_Task prompt_
Copy exactly, please, each line of the data below until the line that contains "- [X] beta release: 2.2b8" has been copied, beginning at the top.

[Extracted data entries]
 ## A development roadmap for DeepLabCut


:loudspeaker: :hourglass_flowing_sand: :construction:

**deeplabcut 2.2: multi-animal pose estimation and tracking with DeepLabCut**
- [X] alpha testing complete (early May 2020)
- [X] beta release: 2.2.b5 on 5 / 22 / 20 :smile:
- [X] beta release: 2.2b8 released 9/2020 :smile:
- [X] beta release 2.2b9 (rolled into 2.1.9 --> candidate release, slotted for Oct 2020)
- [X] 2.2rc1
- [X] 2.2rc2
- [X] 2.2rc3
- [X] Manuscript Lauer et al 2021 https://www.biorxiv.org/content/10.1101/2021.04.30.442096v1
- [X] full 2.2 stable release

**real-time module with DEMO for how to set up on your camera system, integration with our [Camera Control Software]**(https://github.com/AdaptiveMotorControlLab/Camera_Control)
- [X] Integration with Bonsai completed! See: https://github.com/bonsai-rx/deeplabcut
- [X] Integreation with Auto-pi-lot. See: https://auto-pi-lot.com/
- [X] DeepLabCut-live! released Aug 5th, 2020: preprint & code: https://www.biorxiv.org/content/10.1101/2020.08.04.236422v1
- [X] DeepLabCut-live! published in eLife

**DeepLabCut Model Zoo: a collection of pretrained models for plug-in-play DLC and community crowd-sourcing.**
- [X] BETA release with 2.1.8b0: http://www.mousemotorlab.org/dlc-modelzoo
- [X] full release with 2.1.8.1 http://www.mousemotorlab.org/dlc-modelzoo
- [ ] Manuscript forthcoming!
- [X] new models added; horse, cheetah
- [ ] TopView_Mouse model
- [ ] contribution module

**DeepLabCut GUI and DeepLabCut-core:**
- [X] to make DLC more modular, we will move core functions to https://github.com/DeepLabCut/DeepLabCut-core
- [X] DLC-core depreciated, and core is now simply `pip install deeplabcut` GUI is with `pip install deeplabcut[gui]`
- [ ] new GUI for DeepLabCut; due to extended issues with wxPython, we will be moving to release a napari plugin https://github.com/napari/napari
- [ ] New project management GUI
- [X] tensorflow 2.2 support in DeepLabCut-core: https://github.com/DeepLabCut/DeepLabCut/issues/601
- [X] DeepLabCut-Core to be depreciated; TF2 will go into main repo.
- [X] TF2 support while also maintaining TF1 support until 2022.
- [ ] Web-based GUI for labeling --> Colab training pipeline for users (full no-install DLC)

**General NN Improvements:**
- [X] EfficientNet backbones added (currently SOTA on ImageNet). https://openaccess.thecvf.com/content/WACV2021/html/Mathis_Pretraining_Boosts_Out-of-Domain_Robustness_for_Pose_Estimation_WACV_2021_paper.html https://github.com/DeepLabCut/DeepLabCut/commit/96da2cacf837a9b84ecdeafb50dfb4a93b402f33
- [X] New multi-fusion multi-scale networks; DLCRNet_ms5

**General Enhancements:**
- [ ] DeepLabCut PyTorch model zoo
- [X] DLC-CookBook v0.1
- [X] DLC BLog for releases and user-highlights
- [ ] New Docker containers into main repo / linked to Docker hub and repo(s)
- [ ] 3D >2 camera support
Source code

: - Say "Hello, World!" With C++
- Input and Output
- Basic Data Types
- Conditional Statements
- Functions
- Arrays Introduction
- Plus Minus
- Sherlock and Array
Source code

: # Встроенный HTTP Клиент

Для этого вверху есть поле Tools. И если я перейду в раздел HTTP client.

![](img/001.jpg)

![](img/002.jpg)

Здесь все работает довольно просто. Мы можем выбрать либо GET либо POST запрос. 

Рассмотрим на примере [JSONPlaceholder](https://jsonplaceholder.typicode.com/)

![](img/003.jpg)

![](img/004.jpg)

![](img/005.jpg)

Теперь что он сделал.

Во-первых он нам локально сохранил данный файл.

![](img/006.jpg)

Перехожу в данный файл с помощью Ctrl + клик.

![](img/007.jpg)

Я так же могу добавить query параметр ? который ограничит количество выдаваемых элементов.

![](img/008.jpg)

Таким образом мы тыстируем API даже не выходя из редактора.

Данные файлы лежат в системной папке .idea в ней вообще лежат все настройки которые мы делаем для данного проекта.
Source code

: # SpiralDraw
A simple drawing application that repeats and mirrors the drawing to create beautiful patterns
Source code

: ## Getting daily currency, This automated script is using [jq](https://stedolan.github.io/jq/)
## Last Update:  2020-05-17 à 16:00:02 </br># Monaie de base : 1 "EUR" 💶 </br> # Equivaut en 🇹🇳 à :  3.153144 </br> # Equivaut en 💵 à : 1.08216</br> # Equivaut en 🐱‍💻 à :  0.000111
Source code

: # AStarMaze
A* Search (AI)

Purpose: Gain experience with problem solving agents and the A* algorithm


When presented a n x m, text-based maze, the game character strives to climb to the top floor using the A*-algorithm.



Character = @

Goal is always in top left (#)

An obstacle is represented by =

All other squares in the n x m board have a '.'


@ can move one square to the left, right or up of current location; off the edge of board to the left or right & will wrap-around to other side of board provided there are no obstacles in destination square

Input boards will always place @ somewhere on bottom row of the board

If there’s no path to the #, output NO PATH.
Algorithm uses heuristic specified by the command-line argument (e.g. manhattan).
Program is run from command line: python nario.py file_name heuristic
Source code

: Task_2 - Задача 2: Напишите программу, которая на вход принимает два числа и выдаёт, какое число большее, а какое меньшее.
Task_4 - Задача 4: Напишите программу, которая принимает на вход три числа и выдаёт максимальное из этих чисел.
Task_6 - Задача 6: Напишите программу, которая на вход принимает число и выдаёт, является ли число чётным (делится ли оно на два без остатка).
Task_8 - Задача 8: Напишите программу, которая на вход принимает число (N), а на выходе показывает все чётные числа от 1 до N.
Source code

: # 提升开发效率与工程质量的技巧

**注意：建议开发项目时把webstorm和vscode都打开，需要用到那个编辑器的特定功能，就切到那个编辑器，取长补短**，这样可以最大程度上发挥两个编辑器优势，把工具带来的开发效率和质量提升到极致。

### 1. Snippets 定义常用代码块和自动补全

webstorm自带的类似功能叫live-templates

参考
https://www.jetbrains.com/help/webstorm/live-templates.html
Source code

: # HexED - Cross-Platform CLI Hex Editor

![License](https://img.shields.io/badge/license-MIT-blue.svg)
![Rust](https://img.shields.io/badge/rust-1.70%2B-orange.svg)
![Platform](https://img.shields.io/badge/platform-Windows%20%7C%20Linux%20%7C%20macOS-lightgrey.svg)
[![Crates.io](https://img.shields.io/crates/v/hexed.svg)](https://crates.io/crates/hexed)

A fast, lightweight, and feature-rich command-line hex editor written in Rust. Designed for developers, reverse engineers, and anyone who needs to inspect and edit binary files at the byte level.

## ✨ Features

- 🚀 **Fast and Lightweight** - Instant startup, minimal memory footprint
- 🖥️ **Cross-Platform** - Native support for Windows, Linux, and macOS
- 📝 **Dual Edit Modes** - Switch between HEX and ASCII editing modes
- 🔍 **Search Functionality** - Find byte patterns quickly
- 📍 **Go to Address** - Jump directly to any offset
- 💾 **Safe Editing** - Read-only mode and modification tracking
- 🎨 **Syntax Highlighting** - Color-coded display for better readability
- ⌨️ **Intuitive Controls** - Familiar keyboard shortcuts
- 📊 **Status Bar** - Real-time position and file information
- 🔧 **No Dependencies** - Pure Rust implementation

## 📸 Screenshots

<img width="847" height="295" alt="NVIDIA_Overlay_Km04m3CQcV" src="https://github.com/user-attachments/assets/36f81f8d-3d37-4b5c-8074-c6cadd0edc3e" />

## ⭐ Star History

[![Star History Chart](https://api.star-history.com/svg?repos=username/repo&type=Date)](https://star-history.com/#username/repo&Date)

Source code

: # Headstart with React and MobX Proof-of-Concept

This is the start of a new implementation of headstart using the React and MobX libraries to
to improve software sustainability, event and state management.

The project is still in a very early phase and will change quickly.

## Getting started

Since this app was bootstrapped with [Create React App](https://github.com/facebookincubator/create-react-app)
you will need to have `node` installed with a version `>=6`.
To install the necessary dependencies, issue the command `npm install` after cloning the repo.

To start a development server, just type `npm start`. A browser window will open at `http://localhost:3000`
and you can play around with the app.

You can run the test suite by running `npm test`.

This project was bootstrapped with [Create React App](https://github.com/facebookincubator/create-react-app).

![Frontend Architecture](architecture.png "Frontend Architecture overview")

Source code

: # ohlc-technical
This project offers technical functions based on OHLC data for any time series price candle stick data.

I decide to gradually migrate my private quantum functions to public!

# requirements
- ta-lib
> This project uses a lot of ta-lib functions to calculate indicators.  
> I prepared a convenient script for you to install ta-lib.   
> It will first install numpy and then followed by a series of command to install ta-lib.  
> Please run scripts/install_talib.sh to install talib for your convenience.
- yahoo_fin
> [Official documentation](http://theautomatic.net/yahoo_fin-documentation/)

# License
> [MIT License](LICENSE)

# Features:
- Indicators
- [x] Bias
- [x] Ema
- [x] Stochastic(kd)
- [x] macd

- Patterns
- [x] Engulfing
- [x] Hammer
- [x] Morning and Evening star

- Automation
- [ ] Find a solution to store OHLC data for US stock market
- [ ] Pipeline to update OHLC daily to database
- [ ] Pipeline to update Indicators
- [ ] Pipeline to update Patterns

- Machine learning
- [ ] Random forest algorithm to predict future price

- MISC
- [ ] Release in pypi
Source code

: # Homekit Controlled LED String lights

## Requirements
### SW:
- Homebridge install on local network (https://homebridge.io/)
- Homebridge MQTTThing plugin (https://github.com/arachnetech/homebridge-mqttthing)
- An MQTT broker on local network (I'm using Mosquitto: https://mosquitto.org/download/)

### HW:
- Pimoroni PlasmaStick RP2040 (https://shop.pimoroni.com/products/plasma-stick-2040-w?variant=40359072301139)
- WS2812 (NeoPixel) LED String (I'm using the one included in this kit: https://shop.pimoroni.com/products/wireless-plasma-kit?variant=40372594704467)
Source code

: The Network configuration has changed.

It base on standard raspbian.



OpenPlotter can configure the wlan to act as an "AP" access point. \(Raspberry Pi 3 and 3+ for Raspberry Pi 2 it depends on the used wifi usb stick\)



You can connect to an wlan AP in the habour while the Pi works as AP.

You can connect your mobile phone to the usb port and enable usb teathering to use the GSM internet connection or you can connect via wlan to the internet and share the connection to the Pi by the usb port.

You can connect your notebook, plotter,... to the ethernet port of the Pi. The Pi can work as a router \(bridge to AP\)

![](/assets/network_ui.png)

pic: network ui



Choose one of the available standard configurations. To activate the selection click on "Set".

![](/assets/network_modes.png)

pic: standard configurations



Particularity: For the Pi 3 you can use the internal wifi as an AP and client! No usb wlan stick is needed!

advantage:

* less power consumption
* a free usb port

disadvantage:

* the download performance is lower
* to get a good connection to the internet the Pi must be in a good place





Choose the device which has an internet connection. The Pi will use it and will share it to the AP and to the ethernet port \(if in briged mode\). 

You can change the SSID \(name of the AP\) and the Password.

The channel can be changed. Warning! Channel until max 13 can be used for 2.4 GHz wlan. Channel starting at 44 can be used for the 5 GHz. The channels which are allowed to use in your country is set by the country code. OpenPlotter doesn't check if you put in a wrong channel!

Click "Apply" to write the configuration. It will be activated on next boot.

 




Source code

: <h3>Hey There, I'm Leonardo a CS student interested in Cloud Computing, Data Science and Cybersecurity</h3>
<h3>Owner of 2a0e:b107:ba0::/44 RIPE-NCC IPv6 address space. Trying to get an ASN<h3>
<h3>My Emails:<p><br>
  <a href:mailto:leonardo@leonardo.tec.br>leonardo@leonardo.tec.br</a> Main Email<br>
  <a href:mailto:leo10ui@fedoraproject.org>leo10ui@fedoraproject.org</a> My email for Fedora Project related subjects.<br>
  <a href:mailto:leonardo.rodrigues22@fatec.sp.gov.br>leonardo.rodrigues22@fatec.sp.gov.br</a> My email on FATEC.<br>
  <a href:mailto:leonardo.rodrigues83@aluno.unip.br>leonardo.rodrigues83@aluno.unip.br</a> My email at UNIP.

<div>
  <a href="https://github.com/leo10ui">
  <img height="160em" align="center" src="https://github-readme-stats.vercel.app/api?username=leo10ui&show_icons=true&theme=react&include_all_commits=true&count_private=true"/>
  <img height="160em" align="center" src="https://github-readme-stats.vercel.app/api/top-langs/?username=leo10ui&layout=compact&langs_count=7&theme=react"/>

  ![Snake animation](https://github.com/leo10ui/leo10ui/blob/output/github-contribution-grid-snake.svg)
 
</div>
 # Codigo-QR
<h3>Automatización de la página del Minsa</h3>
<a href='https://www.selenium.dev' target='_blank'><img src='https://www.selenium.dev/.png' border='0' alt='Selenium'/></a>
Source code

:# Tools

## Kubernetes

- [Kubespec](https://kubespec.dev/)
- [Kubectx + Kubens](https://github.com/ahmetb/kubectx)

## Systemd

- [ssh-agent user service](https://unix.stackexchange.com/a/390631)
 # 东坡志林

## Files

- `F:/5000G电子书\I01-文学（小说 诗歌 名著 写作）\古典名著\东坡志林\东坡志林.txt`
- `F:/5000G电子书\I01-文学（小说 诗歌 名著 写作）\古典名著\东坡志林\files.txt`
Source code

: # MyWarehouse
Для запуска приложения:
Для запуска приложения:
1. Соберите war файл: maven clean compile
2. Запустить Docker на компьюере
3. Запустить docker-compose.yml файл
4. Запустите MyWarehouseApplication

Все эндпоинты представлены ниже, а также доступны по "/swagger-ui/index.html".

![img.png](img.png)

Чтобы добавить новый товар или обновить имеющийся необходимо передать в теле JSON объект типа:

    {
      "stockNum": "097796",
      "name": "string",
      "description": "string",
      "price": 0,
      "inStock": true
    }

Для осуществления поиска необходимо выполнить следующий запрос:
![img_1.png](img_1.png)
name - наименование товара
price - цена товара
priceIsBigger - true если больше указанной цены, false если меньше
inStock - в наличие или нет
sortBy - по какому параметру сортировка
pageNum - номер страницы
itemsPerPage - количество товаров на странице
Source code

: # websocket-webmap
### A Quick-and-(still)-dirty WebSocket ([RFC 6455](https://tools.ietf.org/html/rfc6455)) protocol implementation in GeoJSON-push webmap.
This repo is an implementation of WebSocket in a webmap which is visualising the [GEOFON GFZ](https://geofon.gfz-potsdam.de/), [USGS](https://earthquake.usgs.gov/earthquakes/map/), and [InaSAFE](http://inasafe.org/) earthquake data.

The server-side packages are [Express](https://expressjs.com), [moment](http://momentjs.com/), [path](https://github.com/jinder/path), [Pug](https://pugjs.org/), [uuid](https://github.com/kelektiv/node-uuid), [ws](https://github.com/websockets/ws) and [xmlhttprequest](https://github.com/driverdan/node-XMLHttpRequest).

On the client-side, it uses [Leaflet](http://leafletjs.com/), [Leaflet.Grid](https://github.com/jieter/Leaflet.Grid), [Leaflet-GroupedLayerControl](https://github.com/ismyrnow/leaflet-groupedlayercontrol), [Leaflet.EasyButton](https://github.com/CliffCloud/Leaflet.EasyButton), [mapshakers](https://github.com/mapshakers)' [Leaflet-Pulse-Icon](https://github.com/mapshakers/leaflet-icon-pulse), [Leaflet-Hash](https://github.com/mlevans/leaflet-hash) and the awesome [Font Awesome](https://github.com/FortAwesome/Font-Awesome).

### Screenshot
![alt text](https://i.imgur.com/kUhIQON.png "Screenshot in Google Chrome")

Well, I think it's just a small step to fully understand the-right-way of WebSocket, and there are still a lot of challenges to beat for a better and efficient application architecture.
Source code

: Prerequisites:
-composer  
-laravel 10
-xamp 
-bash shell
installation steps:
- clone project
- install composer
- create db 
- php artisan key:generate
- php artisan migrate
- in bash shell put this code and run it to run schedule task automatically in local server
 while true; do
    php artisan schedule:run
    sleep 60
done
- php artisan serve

_Your response_
 ## A development roadmap for DeepLabCut


:loudspeaker: :hourglass_flowing_sand: :construction:

**deeplabcut 2.2: multi-animal pose estimation and tracking with DeepLabCut**
- [X] alpha testing complete (early May 2020)
- [X] beta release: 2.2.b5 on 5 / 22 / 20 :smile:
- [X] beta release: 2.2b8 released 9/2020 :smile:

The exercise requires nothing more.